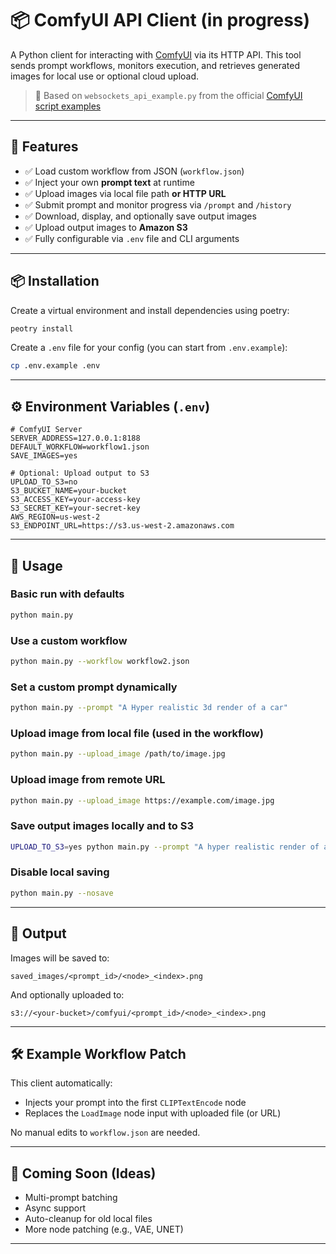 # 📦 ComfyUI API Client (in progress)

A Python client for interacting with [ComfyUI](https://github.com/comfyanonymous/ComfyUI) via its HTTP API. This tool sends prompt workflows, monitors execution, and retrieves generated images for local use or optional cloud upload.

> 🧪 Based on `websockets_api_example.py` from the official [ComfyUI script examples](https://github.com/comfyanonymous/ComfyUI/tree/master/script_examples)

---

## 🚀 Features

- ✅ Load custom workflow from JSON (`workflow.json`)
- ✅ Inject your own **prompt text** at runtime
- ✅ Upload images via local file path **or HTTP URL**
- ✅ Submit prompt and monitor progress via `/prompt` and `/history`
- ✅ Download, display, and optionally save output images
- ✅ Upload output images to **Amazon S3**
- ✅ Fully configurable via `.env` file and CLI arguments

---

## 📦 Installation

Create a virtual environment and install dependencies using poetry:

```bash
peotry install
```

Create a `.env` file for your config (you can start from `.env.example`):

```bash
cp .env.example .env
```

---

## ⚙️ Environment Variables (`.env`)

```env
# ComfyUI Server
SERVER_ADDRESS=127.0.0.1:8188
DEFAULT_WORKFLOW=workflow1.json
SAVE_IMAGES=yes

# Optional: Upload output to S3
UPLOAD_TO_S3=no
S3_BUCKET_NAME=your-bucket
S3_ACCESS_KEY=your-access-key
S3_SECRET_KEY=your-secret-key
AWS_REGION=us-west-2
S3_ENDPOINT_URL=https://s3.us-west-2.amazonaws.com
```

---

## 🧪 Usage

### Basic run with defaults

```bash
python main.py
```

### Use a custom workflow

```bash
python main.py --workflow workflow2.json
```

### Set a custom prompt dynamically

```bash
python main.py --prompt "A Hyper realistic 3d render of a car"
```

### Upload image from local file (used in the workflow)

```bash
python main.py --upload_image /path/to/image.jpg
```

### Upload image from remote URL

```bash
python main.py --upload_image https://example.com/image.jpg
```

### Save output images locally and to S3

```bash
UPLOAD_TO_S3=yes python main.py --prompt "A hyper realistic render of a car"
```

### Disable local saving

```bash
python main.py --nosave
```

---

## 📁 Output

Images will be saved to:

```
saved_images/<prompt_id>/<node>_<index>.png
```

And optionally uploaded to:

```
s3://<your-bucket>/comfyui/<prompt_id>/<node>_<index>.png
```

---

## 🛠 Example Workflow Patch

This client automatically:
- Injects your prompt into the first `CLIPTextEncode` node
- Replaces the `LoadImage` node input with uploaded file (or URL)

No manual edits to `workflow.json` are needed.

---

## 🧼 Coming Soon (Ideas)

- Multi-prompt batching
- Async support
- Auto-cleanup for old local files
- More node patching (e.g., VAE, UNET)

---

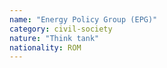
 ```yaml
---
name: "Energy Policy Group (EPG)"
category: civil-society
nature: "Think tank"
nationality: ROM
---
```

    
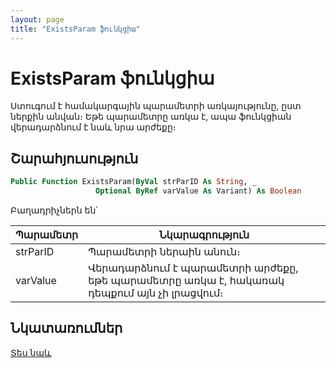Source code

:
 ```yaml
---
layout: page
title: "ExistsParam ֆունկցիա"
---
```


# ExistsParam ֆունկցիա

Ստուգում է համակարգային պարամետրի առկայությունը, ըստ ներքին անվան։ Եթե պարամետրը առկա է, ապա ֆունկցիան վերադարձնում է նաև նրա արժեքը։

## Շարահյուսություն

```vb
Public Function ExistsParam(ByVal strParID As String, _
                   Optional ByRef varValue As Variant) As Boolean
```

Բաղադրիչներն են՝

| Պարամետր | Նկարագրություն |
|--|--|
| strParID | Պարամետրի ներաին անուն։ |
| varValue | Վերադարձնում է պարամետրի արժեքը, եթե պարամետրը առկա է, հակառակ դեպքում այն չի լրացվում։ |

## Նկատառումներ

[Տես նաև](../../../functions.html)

...

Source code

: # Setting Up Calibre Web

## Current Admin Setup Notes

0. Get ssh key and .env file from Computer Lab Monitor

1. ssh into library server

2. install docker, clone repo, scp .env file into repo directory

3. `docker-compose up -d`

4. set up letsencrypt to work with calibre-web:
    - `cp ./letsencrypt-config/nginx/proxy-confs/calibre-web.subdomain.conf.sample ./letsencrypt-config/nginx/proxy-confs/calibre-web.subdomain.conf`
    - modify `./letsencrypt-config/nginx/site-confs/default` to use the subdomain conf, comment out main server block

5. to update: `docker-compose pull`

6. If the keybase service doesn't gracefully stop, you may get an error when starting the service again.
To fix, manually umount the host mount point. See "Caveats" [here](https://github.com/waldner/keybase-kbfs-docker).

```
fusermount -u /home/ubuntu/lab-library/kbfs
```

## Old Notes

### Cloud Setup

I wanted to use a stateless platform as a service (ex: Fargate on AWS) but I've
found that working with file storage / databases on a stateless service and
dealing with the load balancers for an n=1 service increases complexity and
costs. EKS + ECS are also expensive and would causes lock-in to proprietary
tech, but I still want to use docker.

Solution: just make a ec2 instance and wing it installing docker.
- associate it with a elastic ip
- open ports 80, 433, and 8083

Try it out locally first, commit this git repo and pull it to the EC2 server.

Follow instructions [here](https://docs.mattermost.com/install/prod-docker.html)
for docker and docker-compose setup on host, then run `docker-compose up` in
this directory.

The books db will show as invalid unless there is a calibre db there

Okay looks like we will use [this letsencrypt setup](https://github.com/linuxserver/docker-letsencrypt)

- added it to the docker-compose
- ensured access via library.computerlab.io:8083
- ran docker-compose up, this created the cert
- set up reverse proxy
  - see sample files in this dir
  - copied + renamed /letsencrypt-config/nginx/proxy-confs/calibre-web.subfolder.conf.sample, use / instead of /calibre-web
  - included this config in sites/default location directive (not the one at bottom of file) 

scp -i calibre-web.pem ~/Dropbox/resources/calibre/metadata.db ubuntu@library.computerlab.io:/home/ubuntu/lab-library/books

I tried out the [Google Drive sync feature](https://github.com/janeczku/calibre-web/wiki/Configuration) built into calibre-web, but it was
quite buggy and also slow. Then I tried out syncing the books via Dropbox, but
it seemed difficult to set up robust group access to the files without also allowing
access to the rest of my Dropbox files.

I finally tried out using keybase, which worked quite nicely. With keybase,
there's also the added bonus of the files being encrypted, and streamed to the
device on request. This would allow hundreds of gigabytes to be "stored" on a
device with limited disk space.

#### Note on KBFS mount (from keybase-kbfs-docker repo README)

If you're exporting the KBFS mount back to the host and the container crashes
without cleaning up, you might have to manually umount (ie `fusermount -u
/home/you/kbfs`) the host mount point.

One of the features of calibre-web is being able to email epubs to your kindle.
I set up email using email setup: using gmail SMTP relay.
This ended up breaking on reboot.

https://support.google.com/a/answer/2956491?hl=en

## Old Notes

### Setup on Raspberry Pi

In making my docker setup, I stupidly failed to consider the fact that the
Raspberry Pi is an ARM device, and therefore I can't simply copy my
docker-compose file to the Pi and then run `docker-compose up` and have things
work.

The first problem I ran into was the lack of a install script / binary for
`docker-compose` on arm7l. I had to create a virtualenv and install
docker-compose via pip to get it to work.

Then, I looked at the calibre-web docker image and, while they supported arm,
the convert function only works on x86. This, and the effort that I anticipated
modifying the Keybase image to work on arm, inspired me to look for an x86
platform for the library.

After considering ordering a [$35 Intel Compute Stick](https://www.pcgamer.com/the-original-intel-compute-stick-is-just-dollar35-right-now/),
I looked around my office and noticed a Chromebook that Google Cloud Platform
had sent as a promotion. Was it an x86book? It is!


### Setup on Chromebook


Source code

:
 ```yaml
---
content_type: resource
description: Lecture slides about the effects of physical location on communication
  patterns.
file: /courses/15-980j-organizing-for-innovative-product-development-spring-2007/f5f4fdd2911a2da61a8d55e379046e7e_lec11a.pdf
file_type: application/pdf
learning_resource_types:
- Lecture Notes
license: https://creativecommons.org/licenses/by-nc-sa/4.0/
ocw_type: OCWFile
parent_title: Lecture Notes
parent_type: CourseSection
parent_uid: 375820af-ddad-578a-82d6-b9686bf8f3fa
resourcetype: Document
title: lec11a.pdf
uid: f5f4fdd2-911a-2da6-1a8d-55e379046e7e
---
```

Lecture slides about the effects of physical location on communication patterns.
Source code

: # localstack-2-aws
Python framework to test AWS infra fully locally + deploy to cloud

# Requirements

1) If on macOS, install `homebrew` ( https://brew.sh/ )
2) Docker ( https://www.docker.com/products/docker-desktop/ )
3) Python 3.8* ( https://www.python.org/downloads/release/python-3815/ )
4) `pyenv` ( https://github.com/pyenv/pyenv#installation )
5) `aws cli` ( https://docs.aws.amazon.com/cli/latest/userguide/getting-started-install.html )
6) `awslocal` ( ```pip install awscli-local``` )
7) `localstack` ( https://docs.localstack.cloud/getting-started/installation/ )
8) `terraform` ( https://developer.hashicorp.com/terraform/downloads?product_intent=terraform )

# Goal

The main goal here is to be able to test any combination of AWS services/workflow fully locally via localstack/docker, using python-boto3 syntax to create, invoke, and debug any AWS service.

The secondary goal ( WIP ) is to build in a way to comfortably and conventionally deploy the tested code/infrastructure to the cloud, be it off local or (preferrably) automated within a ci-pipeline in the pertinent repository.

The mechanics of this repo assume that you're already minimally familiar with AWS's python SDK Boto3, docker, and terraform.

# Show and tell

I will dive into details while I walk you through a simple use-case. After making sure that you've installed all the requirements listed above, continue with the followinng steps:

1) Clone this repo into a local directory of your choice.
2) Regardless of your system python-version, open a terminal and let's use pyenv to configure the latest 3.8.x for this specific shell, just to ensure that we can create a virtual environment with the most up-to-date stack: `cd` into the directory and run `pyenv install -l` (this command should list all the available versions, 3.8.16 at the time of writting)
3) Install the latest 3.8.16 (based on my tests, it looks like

--

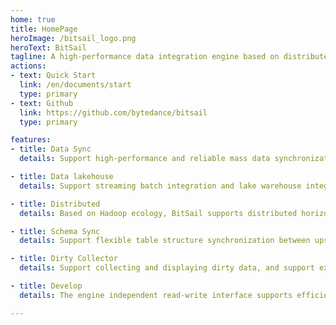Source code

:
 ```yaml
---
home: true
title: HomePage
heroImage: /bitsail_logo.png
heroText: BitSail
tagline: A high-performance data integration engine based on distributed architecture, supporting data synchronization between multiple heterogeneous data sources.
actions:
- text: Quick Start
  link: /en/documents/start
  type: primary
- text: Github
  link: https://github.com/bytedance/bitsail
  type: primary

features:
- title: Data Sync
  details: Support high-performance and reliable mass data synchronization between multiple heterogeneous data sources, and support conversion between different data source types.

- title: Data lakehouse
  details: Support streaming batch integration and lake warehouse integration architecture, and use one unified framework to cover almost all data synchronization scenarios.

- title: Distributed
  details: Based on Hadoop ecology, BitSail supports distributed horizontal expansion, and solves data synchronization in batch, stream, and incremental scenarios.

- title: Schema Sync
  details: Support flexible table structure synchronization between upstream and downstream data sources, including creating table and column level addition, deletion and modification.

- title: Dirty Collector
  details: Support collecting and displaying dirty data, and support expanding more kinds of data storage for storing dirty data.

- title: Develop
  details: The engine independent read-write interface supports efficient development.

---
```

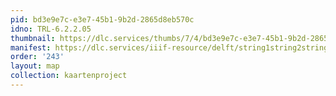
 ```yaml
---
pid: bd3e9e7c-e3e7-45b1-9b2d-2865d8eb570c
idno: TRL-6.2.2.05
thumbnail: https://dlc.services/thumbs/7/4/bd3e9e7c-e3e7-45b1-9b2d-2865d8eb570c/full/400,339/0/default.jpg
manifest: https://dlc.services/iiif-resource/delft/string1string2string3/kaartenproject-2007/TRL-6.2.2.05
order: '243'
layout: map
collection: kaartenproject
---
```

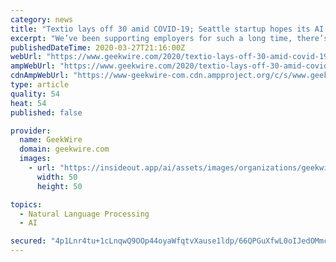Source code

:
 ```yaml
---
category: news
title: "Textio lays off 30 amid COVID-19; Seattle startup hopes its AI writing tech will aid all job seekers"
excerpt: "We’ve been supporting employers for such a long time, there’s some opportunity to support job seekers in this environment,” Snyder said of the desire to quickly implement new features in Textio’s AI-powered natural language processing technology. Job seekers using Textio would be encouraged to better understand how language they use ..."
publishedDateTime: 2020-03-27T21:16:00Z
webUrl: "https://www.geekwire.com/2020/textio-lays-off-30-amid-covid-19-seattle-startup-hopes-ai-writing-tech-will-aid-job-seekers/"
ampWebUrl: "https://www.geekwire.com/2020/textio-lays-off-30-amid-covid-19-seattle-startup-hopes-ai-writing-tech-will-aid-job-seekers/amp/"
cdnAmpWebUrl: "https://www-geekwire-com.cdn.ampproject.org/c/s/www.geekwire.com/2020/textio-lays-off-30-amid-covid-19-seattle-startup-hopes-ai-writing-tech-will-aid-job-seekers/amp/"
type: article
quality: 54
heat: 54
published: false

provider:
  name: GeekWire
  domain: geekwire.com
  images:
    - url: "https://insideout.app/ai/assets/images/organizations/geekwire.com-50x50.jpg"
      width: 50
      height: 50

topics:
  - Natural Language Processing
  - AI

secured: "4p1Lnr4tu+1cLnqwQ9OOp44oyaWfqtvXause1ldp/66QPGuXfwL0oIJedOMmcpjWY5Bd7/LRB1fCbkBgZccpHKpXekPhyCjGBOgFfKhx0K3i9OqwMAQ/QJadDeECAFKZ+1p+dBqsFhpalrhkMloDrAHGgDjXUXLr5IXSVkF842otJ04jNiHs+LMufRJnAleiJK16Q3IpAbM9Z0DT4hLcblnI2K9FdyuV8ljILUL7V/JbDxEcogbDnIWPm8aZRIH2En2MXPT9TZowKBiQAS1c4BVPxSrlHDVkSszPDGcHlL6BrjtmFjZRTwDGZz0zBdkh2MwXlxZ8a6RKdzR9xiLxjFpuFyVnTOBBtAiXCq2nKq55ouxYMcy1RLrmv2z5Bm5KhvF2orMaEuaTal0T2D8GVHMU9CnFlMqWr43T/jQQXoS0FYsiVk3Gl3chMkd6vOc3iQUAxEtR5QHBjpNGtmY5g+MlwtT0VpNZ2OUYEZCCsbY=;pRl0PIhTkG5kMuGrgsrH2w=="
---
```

Problem » Go through the lines above and copy any that contain "subdomain".

Task output »
    - `cp ./letsencrypt-config/nginx/proxy-confs/calibre-web.subdomain.conf.sample ./letsencrypt-config/nginx/proxy-confs/calibre-web.subdomain.conf`
    - modify `./letsencrypt-config/nginx/site-confs/default` to use the subdomain conf, comment out main server block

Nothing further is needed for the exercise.